▶ [Problem to work on]: For this task, output every entry below exactly and omit the pictures.

▶ [Listed records]:
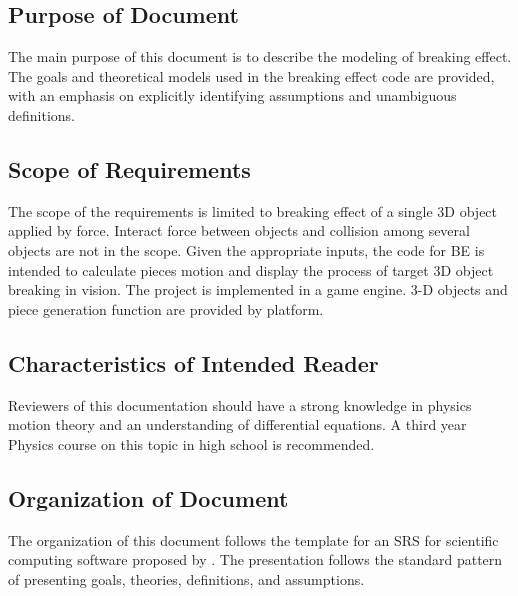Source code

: \documentclass[12pt]{article}
\begin{document}
	
	\subsection{Purpose of Document}
	
	The main purpose of this document is to describe the modeling of breaking effect. The goals and theoretical models used in the breaking effect code are provided, with an emphasis on explicitly identifying assumptions and unambiguous definitions. 
	
	\subsection{Scope of Requirements} 
	
	The scope of the requirements is limited to breaking effect of a single 3D object applied by force. Interact force between objects and collision among several objects are not in the scope. Given the appropriate inputs, the code for BE is intended to calculate pieces motion and display the process of target 3D object breaking in vision. The project is implemented in a game engine. 3-D objects and piece generation function are provided by platform. 
	
	\subsection{Characteristics of Intended Reader} 
	
	Reviewers of this documentation should have a strong knowledge in physics motion theory and an understanding of differential equations. A third year Physics course on this topic in high school is recommended.   
	
	\subsection{Organization of Document}
	
	The organization of this document follows the template for an SRS for scientific
	computing software proposed by \citet{SmithAndLai2005, SmithEtAl2007}.  The
	presentation follows the standard pattern of presenting goals, theories,
	definitions, and assumptions. 
	
\end{document}
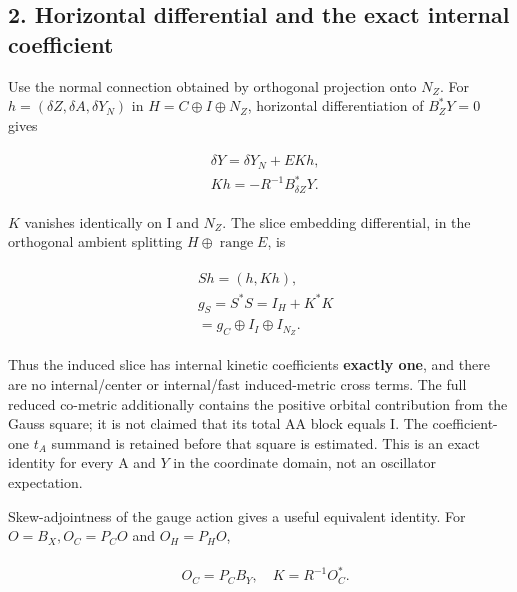 \subsection{2. Horizontal differential and the exact internal
coefficient}\label{a-horizontal-differential-and-the-exact-internal-coefficient}

Use the normal connection obtained by orthogonal projection onto
\(N_{Z}\). For \(h=(\delta  Z,\delta  A,\delta  Y_{N})\) in
\(H=C \oplus  I \oplus  N_{Z}\), horizontal differentiation of
\(B_{Z}^{*}Y=0\) gives

\begin{gather*}
\begin{aligned}
& \delta  Y=\delta  Y_{N}+E K h, \\
& K h= -R^{-1} B_{\delta  Z}^{*}Y.
\end{aligned}\tag{3}
\end{gather*}

\(K\) vanishes identically on I and \(N_{Z}\). The slice embedding
differential, in the orthogonal ambient splitting
\(H \oplus  \operatorname{range}  E\), is

\begin{gather*}
\begin{aligned}
& S h=(h,K h), \\
& g_{S}=S^{*}S=I_{H}+K^{*}K \\
& =g_{C} \oplus  I_{I} \oplus  I_{N_{Z}}.
\end{aligned}\tag{4}
\end{gather*}

Thus the induced slice has internal kinetic coefficients \textbf{exactly
one}, and there are no internal/center or internal/fast induced-metric
cross terms. The full reduced co-metric additionally contains the
positive orbital contribution from the Gauss square; it is not claimed
that its total AA block equals I. The coefficient-one \(t_{A}\) summand
is retained before that square is estimated. This is an exact identity
for every A and \(Y\) in the coordinate domain, not an oscillator
expectation.

Skew-adjointness of the gauge action gives a useful equivalent identity.
For \(O=B_{X}, O_{C}=P_{C} O\) and \(O_{H}=P_{H} O\),

\begin{gather*}
\begin{aligned}
& O_{C}=P_{C} B_{Y}, \quad  K=R^{-1} O_{C}^{*}.
\end{aligned}\tag{5}
\end{gather*}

▶ [Answer below]:
Source code

: \documentclass[12pt]{article}
\begin{document}
	
	\subsection{Purpose of Document}
	
	The main purpose of this document is to describe the modeling of breaking effect. The goals and theoretical models used in the breaking effect code are provided, with an emphasis on explicitly identifying assumptions and unambiguous definitions. 
	
	\subsection{Scope of Requirements} 
	
	The scope of the requirements is limited to breaking effect of a single 3D object applied by force. Interact force between objects and collision among several objects are not in the scope. Given the appropriate inputs, the code for BE is intended to calculate pieces motion and display the process of target 3D object breaking in vision. The project is implemented in a game engine. 3-D objects and piece generation function are provided by platform. 
	
	\subsection{Characteristics of Intended Reader} 
	
	Reviewers of this documentation should have a strong knowledge in physics motion theory and an understanding of differential equations. A third year Physics course on this topic in high school is recommended.   
	
	\subsection{Organization of Document}
	
	The organization of this document follows the template for an SRS for scientific
	computing software proposed by \citet{SmithAndLai2005, SmithEtAl2007}.  The
	presentation follows the standard pattern of presenting goals, theories,
	definitions, and assumptions. 
	
\end{document}
 \subsection{2. Horizontal differential and the exact internal
coefficient}\label{a-horizontal-differential-and-the-exact-internal-coefficient}

Use the normal connection obtained by orthogonal projection onto
\(N_{Z}\). For \(h=(\delta  Z,\delta  A,\delta  Y_{N})\) in
\(H=C \oplus  I \oplus  N_{Z}\), horizontal differentiation of
\(B_{Z}^{*}Y=0\) gives

\begin{gather*}
\begin{aligned}
& \delta  Y=\delta  Y_{N}+E K h, \\
& K h= -R^{-1} B_{\delta  Z}^{*}Y.
\end{aligned}\tag{3}
\end{gather*}

\(K\) vanishes identically on I and \(N_{Z}\). The slice embedding
differential, in the orthogonal ambient splitting
\(H \oplus  \operatorname{range}  E\), is

\begin{gather*}
\begin{aligned}
& S h=(h,K h), \\
& g_{S}=S^{*}S=I_{H}+K^{*}K \\
& =g_{C} \oplus  I_{I} \oplus  I_{N_{Z}}.
\end{aligned}\tag{4}
\end{gather*}

Thus the induced slice has internal kinetic coefficients \textbf{exactly
one}, and there are no internal/center or internal/fast induced-metric
cross terms. The full reduced co-metric additionally contains the
positive orbital contribution from the Gauss square; it is not claimed
that its total AA block equals I. The coefficient-one \(t_{A}\) summand
is retained before that square is estimated. This is an exact identity
for every A and \(Y\) in the coordinate domain, not an oscillator
expectation.

Skew-adjointness of the gauge action gives a useful equivalent identity.
For \(O=B_{X}, O_{C}=P_{C} O\) and \(O_{H}=P_{H} O\),

\begin{gather*}
\begin{aligned}
& O_{C}=P_{C} B_{Y}, \quad  K=R^{-1} O_{C}^{*}.
\end{aligned}\tag{5}
\end{gather*}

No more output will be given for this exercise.